全日本空輸(ANA)と日本航空(JAL)は、持続可能な航空燃料(SAF)に関する共同レポート「2050年航空輸送におけるCO2排出実質ゼロへ向けて」を策定した。

2050年のカーボンニュートラルの実現に向けて普及を目指しているSAFの活用促進に関する市場調査を実施し、SAFの有用性や必要量などについて調査を行うことで、日本の航空業界において主に課題となる燃料の生産体制、流通・活用、そして諸外国および次世代へのインパクトに関する現状について読み解き、2050年の二酸化炭素排出量実質ゼロの実現に向けてカギとなる活動を明らかにした。

SAFは、従来の燃料より二酸化炭素排出量を約80%削減できることから、2050年に航空輸送で二酸化炭素排出量実質ゼロを実現する上で不可欠な代替燃料であるものの、世界の生産量は需要の0.03%未満にとどまっている。
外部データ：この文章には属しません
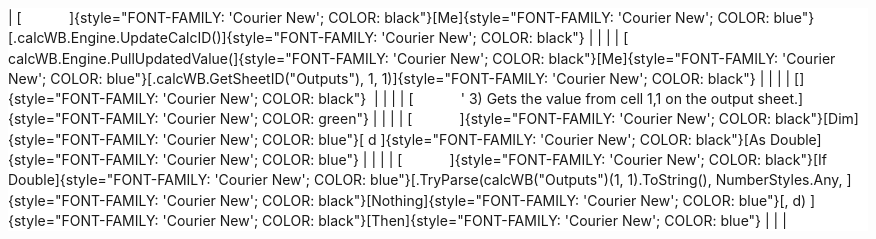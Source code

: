 | [            ]{style="FONT-FAMILY: 'Courier New'; COLOR: black"}[Me]{style="FONT-FAMILY: 'Courier New'; COLOR: blue"}[.calcWB.Engine.UpdateCalcID()]{style="FONT-FAMILY: 'Courier New'; COLOR: black"}                                                                                                                                                                                                                                                                                          |
|                                                                                                                                                                                                                                                                                                                                                                                                                                                                                                 |
| [            calcWB.Engine.PullUpdatedValue(]{style="FONT-FAMILY: 'Courier New'; COLOR: black"}[Me]{style="FONT-FAMILY: 'Courier New'; COLOR: blue"}[.calcWB.GetSheetID(\"Outputs\"), 1, 1)]{style="FONT-FAMILY: 'Courier New'; COLOR: black"}                                                                                                                                                                                                                                                  |
|                                                                                                                                                                                                                                                                                                                                                                                                                                                                                                 |
| []{style="FONT-FAMILY: 'Courier New'; COLOR: black"}                                                                                                                                                                                                                                                                                                                                                                                                                                            |
|                                                                                                                                                                                                                                                                                                                                                                                                                                                                                                 |
| [            \' 3) Gets the value from cell 1,1 on the output sheet.]{style="FONT-FAMILY: 'Courier New'; COLOR: green"}                                                                                                                                                                                                                                                                                                                                                                         |
|                                                                                                                                                                                                                                                                                                                                                                                                                                                                                                 |
| [            ]{style="FONT-FAMILY: 'Courier New'; COLOR: black"}[Dim]{style="FONT-FAMILY: 'Courier New'; COLOR: blue"}[ d ]{style="FONT-FAMILY: 'Courier New'; COLOR: black"}[As Double]{style="FONT-FAMILY: 'Courier New'; COLOR: blue"}                                                                                                                                                                                                                                                       |
|                                                                                                                                                                                                                                                                                                                                                                                                                                                                                                 |
| [            ]{style="FONT-FAMILY: 'Courier New'; COLOR: black"}[If Double]{style="FONT-FAMILY: 'Courier New'; COLOR: blue"}[.TryParse(calcWB(\"Outputs\")(1, 1).ToString(), NumberStyles.Any, ]{style="FONT-FAMILY: 'Courier New'; COLOR: black"}[Nothing]{style="FONT-FAMILY: 'Courier New'; COLOR: blue"}[, d) ]{style="FONT-FAMILY: 'Courier New'; COLOR: black"}[Then]{style="FONT-FAMILY: 'Courier New'; COLOR: blue"}                                                                    |
|                                                                                                                                                                                                                                                                                                                                                                                                                                                                                                 |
航空輸送に関わる産業が協力し、2030年には最低でも使用燃料の10%をSAFに移行する必要があるとした。日本の航空会社と日本に就航する外国の航空会社が日本国内で給油するために必要なSAFの量は、最大約2,300キロリットルに及び、アジアのSAF市場は2050年に約22兆円に達するとしている。

ANAの平子裕志代表取締役社長は、「急速に進む気候変動への対策は待ったなしの状況であり、今、私たちの世代が行動を変える必要があります。航空輸送を取り巻く関係者の皆様とともに、産業全体でSAFの普及を着実に進めることで、青い空を子供世代へ継承していきたい。そのような思いで、この共同レポートを作成しました」、JALの赤坂祐二代表取締役社長も、「人と人をつなぎ、国と国との橋渡しを担うエアラインの役割は将来にわたっても変わることはありません。航空の将来を持続していくためには、SAFという新たなエネルギー、そしてさまざまな知見を有する多くの人々の協力が不可欠です。協力の輪を拡げていくために、ANAとJALは手を携えながら、日本の産業界に働きかけてまいります」とコメントした。